Operations vs Use cases

It’s not uncommon for a use case to initially do nothing more than delegate to a single operation. As a result, the use case may end up being named similarly to the operation it wraps.

At first glance, this might seem like unnecessary duplication. However, as the application evolves, the responsibilities of a use case often expand — such as handling validation, authorization, composing multiple operations, emitting events, or managing side effects. For this reason, it’s important to maintain a clear separation between use cases and operations from the beginning, even when the use case appears trivial.

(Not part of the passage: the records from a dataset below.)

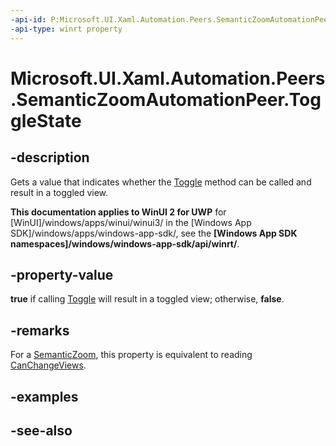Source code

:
 ```yaml
---
-api-id: P:Microsoft.UI.Xaml.Automation.Peers.SemanticZoomAutomationPeer.ToggleState
-api-type: winrt property
---
```


<!-- Property syntax
public Windows.UI.Xaml.Automation.ToggleState ToggleState { get; }
-->

# Microsoft.UI.Xaml.Automation.Peers.SemanticZoomAutomationPeer.ToggleState

## -description
Gets a value that indicates whether the [Toggle](semanticzoomautomationpeer_toggle_7432421.md) method can be called and result in a toggled view.

**This documentation applies to WinUI 2 for UWP** for [WinUI]/windows/apps/winui/winui3/ in the [Windows App SDK]/windows/apps/windows-app-sdk/, see the **[Windows App SDK namespaces]/windows/windows-app-sdk/api/winrt/**.

## -property-value
**true** if calling [Toggle](semanticzoomautomationpeer_toggle_7432421.md) will result in a toggled view; otherwise, **false**.

## -remarks
For a [SemanticZoom](../microsoft.ui.xaml.controls/semanticzoom.md), this property is equivalent to reading [CanChangeViews](../microsoft.ui.xaml.controls/semanticzoom_canchangeviews.md).

## -examples

## -see-also
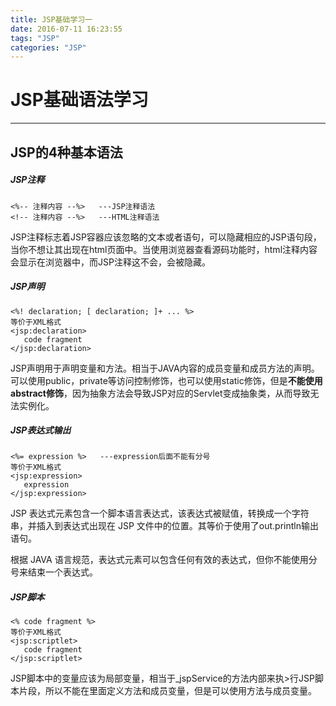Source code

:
 ```yaml
---
title: JSP基础学习一
date: 2016-07-11 16:23:55
tags: "JSP"
categories: "JSP"
---
```


# JSP基础语法学习
---

## JSP的4种基本语法

##### JSP注释

	<%-- 注释内容 --%>   ---JSP注释语法
	<!-- 注释内容 --%>   ---HTML注释语法
JSP注释标志着JSP容器应该忽略的文本或者语句，可以隐藏相应的JSP语句段，当你不想让其出现在html页面中。当使用浏览器查看源码功能时，html注释内容会显示在浏览器中，而JSP注释这不会，会被隐藏。

##### JSP声明

	<%! declaration; [ declaration; ]+ ... %>
    等价于XML格式
	<jsp:declaration>
       code fragment
	</jsp:declaration> 
JSP声明用于声明变量和方法。相当于JAVA内容的成员变量和成员方法的声明。可以使用public，private等访问控制修饰，也可以使用static修饰，但是**不能使用abstract修饰**，因为抽象方法会导致JSP对应的Servlet变成抽象类，从而导致无法实例化。

##### JSP表达式输出

	<%= expression %>   ---expression后面不能有分号
	等价于XML格式
	<jsp:expression>
       expression
	</jsp:expression>

JSP 表达式元素包含一个脚本语言表达式，该表达式被赋值，转换成一个字符串，并插入到表达式出现在 JSP 文件中的位置。其等价于使用了out.println输出语句。 

根据 JAVA 语言规范，表达式元素可以包含任何有效的表达式，但你不能使用分号来结束一个表达式。

##### JSP脚本

	<% code fragment %>
	等价于XML格式
	<jsp:scriptlet>
	   code fragment
	</jsp:scriptlet>

JSP脚本中的变量应该为局部变量，相当于_jspService的方法内部来执>行JSP脚本片段，所以不能在里面定义方法和成员变量，但是可以使用方法与成员变量。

This separation preserves the flexibility and scalability of the app layer, ensuring that additional logic can be introduced without disrupting the overall architecture or breaking encapsulation.

Batching Operations

When implementing use cases that require bulk operations — for example, deleting multiple records by their IDs — it’s often better to define the operation for a single entity, and then use EffectTs’s Request/Resolver mechanism to batch these calls efficiently.

This approach leads to use cases like DeleteProductsByIds, which internally call the DeleteProductById operation for each ID. Thanks to EffectTs batching, these individual calls can still be executed as a single optimized query under the hood.

Defining operations at the single-entity level provides greater composability and reusability. It allows each operation to remain focused and testable, while use cases retain the flexibility to compose multiple calls and leverage EffectTs for efficient execution — without sacrificing performance or maintainability.

Note: Not every operation is a good candidate for batching. For instance, operations like getAllProducts are inherently bulk-oriented. Batching is only useful when dealing with many independent single-entity operations that can be aggregated efficiently, such as loading or deleting multiple records by ID.

Use cases, on the other hand, should not be implemented as batchable — even when they deal with multiple entities. A use case represents a higher-level intent or action in the application, and that intent often involves operating on a collection of items as a single cohesive unit. Splitting such use cases into multiple single-entity use cases would obscure the actual business intent and push responsibility for batching or aggregation to the caller, violating encapsulation. Instead, the use case should accept the entire input as defined by the business requirement (e.g. a list of IDs) and internally delegate to batchable single-entity operations when appropriate. This approach preserves clarity at the app layer while still leveraging the efficiency of batched execution through the underlying operation layer.

Design Guidelines

  • Use cases should be the exclusive consumers of operations.
  • The UI layer should interact only with use cases, never directly with operations.
  • Operations should be single-entity oriented if batching them makes sense.
  • Use cases should never be batchable. Instead, a batched version should be exposed to the ui.